I like names that I do not know anyone with that name,lol. When I hear a name I associate it with that person. My oldest is Bryce Wesley which I adore, the next Is Jessica Ellen.....my ex's family (& him) insisted on Jessica so not my favorite but Ellen was my grams name so I love that, next is Chelsie Nichole then last Cayden James which wasn't popular before I used it now I hear it everywhere :( , James is common but after my dad.

So I have nothing for a girl & that is what we are really hoping for. I like "girly" names. For a boy I am using the middle name of Isaac but if all else fails I will use it for a 1st name, it is after hubby's pap :) I was thinking Lincoln Issac but for some reason worry about others not liking it :(


----------



## hannahhlove

I'm looking for boy names! I'm having a horrible time coming up with boy names. The middle name will be Adrian (even though I don't really like it - it's for family members). The first names I do like are Zachary, Thomas and Matthew. Other names I think are okay are Benjamin and Brandon. I like older names, some what 'strong male names.' I need something the OH will agree on lol!


----------



## x Helen x

Ahh this is fab! Really kind of you to take the time to do this :)

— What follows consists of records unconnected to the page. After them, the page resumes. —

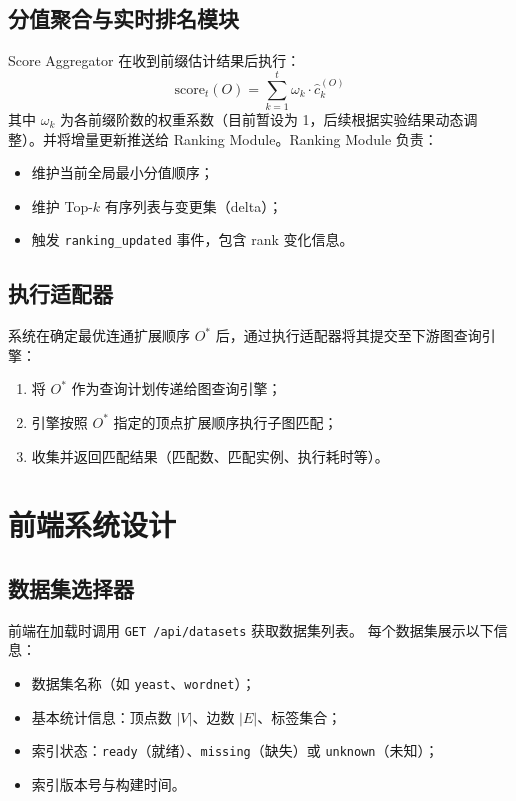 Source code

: \documentclass[12pt,a4paper]{article}
\begin{document}
\subsection{分值聚合与实时排名模块}
\label{sec:score-ranking}

Score Aggregator 在收到前缀估计结果后执行：
\[
\mathrm{score}_t(O) = \sum_{k=1}^{t} \omega_k \cdot \hat{c}^{(O)}_k
\]
其中 $\omega_k$ 为各前缀阶数的权重系数（目前暂设为 1，后续根据实验结果动态调整）。并将增量更新推送给 Ranking Module。Ranking Module 负责：
\begin{itemize}
  \item 维护当前全局最小分值顺序；
  \item 维护 Top-$k$ 有序列表与变更集（delta）；
  \item 触发 \texttt{ranking\_updated} 事件，包含 rank 变化信息。
\end{itemize}

\subsection{执行适配器}
\label{sec:execution-adapter}

系统在确定最优连通扩展顺序 $O^*$ 后，通过执行适配器将其提交至下游图查询引擎：
\begin{enumerate}
  \item 将 $O^*$ 作为查询计划传递给图查询引擎；
  \item 引擎按照 $O^*$ 指定的顶点扩展顺序执行子图匹配；
  \item 收集并返回匹配结果（匹配数、匹配实例、执行耗时等）。
\end{enumerate}


\section{前端系统设计}
\label{sec:frontend}

\subsection{数据集选择器}

前端在加载时调用 \texttt{GET /api/datasets} 获取数据集列表。
每个数据集展示以下信息：
\begin{itemize}
  \item 数据集名称（如 \texttt{yeast}、\texttt{wordnet}）；
  \item 基本统计信息：顶点数 $|V|$、边数 $|E|$、标签集合；
  \item 索引状态：\texttt{ready}（就绪）、\texttt{missing}（缺失）或 \texttt{unknown}（未知）；
  \item 索引版本号与构建时间。
\end{itemize}
\end{document}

We're looking for a girls name. Our surname is "Partridge", and we like the idea of something fun and girly, but that she can grow into when she's older too. Most likely she will be a little blue eyed blondie (as both hubby and I are) if that helps to get a picture in your mind!


----------



## bumblebeexo

We have decided on the first name Teagan, but cannot think of middle names! I don't mind having two middle names as if it's after family I think it's nice. My Mum's name is Jacqueline, and my Granny's are Maureen and Julia (her middle name is Belle which I like.) Please give me some ideas as to what I can do as I don't really like any of their names :wacko:


----------



## sarah1989

Hey Ladies,

Anyone else need any help?? Sorry I haven't been on lately! Have missed you all!
Feel free to reply here, or private message me. I am not sure why, but the last few times I have had problems sending private messages... so if you did ask for help and didn't get any, I am sorry, the browser kept timing out. Not sure if it was me or the website.

Sarah xx


----------



## nov_mum

Hi Sarah. Can you help us. We have no name we like for a girl. If it was a boy he would have been Baxter. We have a daughter called Mila already. We love girly names that are simple but pretty. We are not so fond of Lily, Sophie, Charlotte and other super common names but we also are not fond of Molly, Poppy, Milly and those sort of names either. We are having major trouble. Help!!


----------



## Mammatotwo

I would love some name help suggestions.:flower:

I have two daughters Madeline Grace and Amelia Rose and we are having another girl.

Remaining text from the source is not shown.